Chiu Chow Cuisine

Chiu Chow, known as Chaozhou(潮州)in Mandarin, is located in Northeastern Guangdong Province, near the border with Fujian Province. Not well known in the West, Chiu Chow food is actually a subcategory of Cantonese cuisine, considered by many food experts to be the best of China’s Eight Great provincial cuisines. Because of its location, it bears similarities to Fujian cuisine.

The district of Chiu Chow includes farmland, fishing villages and a deep-water seaport at Swatou, or Shantou (汕 头), which was a treaty port during the 19th century. A wide variety of high-quality fresh produce and seafood has traditionally been available in the district, and the people there – many having travelled abroad – have long been exposed to Western cultural influences. This includes ingredients and cooking styles.

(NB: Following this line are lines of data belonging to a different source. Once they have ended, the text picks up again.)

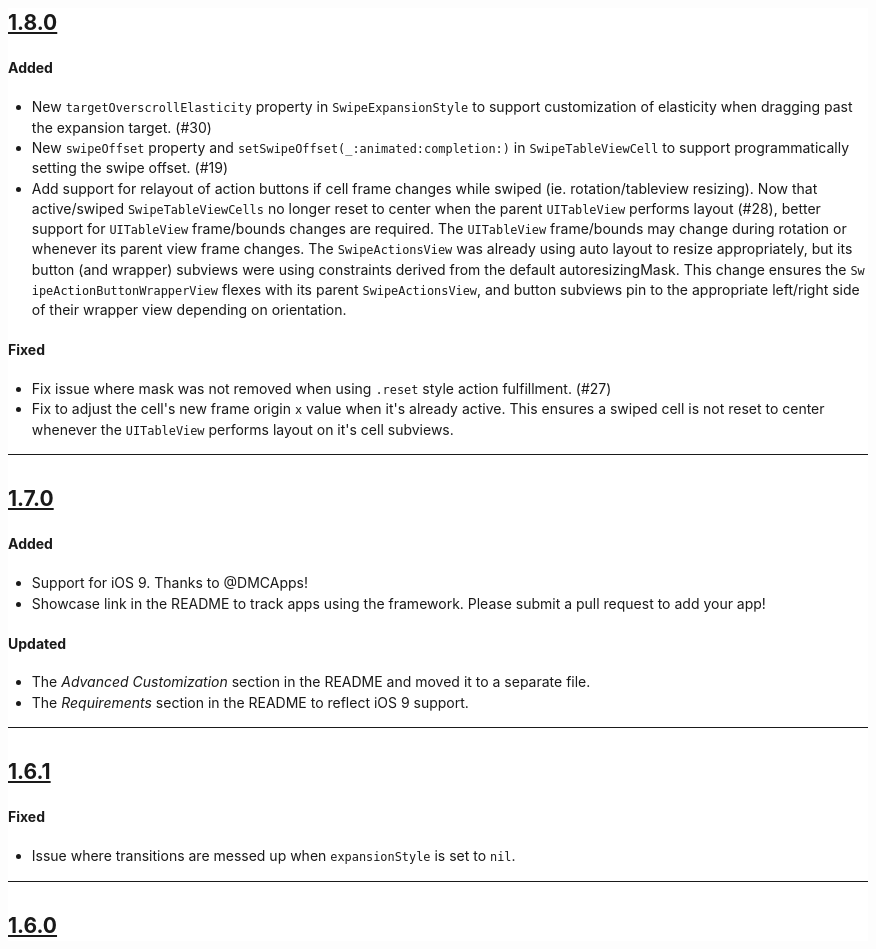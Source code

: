 
## [1.8.0](https://github.com/jerkoch/SwipeCellKit/releases/tag/1.8.0)

#### Added

- New `targetOverscrollElasticity` property in `SwipeExpansionStyle` to support customization of elasticity when dragging past the expansion target. (#30)
- New `swipeOffset` property and `setSwipeOffset(_:animated:completion:)` in `SwipeTableViewCell` to support programmatically setting the swipe offset. (#19)
- Add support for relayout of action buttons if cell frame changes while swiped (ie. rotation/tableview resizing). Now that active/swiped `SwipeTableViewCells` no longer reset to center when the parent `UITableView` performs layout (#28), better support for `UITableView` frame/bounds changes are required.  The `UITableView` frame/bounds may change during rotation or whenever its parent view frame changes.  The `SwipeActionsView` was already using auto layout to resize appropriately, but its button (and wrapper) subviews were using constraints derived from the default autoresizingMask.  This change ensures the `SwipeActionButtonWrapperView` flexes with its parent `SwipeActionsView`, and button subviews pin to the appropriate left/right side of their wrapper view depending on orientation.

#### Fixed

- Fix issue where mask was not removed when using `.reset` style action fulfillment. (#27)
- Fix to adjust the cell's new frame origin `x` value when it's already active. This ensures a swiped cell is not reset to center whenever the `UITableView` performs layout on it's cell subviews.

---

## [1.7.0](https://github.com/jerkoch/SwipeCellKit/releases/tag/1.7.0)

#### Added

- Support for iOS 9. Thanks to @DMCApps!
- Showcase link in the README to track apps using the framework. Please submit a pull request to add your app!

#### Updated

- The *Advanced Customization* section in the README and moved it to a separate file.
- The *Requirements* section in the README to reflect iOS 9 support.

---

## [1.6.1](https://github.com/jerkoch/SwipeCellKit/releases/tag/1.6.1)

#### Fixed

- Issue where transitions are messed up when `expansionStyle` is set to `nil`.

---

## [1.6.0](https://github.com/jerkoch/SwipeCellKit/releases/tag/1.6.0)
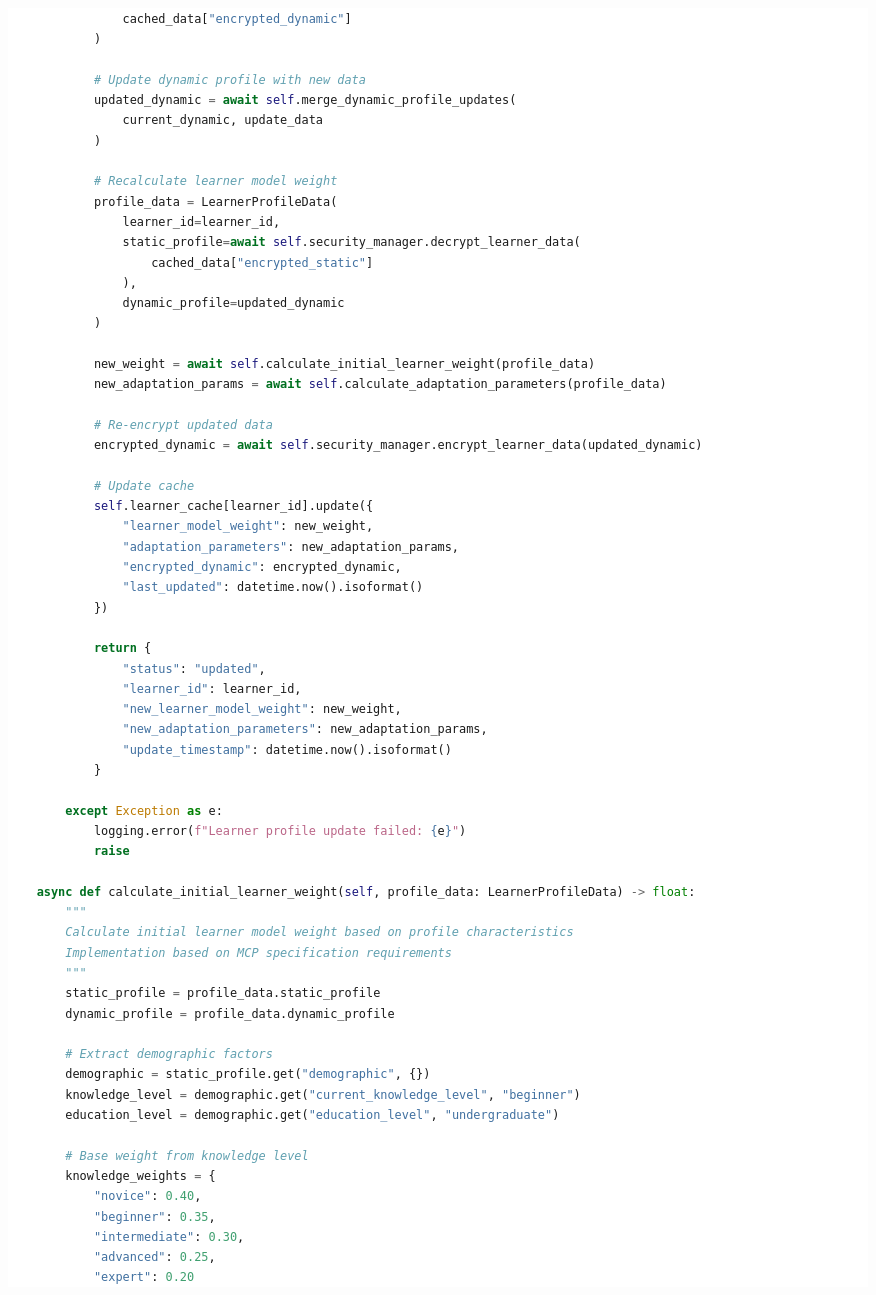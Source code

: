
 ```python
                cached_data["encrypted_dynamic"]
            )
            
            # Update dynamic profile with new data
            updated_dynamic = await self.merge_dynamic_profile_updates(
                current_dynamic, update_data
            )
            
            # Recalculate learner model weight
            profile_data = LearnerProfileData(
                learner_id=learner_id,
                static_profile=await self.security_manager.decrypt_learner_data(
                    cached_data["encrypted_static"]
                ),
                dynamic_profile=updated_dynamic
            )
            
            new_weight = await self.calculate_initial_learner_weight(profile_data)
            new_adaptation_params = await self.calculate_adaptation_parameters(profile_data)
            
            # Re-encrypt updated data
            encrypted_dynamic = await self.security_manager.encrypt_learner_data(updated_dynamic)
            
            # Update cache
            self.learner_cache[learner_id].update({
                "learner_model_weight": new_weight,
                "adaptation_parameters": new_adaptation_params,
                "encrypted_dynamic": encrypted_dynamic,
                "last_updated": datetime.now().isoformat()
            })
            
            return {
                "status": "updated",
                "learner_id": learner_id,
                "new_learner_model_weight": new_weight,
                "new_adaptation_parameters": new_adaptation_params,
                "update_timestamp": datetime.now().isoformat()
            }
            
        except Exception as e:
            logging.error(f"Learner profile update failed: {e}")
            raise
    
    async def calculate_initial_learner_weight(self, profile_data: LearnerProfileData) -> float:
        """
        Calculate initial learner model weight based on profile characteristics
        Implementation based on MCP specification requirements
        """
        static_profile = profile_data.static_profile
        dynamic_profile = profile_data.dynamic_profile
        
        # Extract demographic factors
        demographic = static_profile.get("demographic", {})
        knowledge_level = demographic.get("current_knowledge_level", "beginner")
        education_level = demographic.get("education_level", "undergraduate")
        
        # Base weight from knowledge level
        knowledge_weights = {
            "novice": 0.40,
            "beginner": 0.35,
            "intermediate": 0.30,
            "advanced": 0.25,
            "expert": 0.20
```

As with other Cantonese chefs, Chiu Chow chefs prize freshness. Not only that, they also take the way food looks seriously. They are, in fact, known for their skill at carving vegetables into edible works of art! Preparation and ingredients are additional aspects that set Chiu Chow cooking apart from other types of Cantonese cuisine. Cooking times tend to be longer. As a result, gravies tend to be thicker.

Dipping sauces – ranging from pungent to sweet and sour to spicy – are a distinctive feature of Chiu Chow cuisine. They are used at the table. They are also used in the kitchen in the preparation of many dishes. Instead of using salt, Chiu Chow chefs use fish sauce to add the desired amount of saltiness in their dishes.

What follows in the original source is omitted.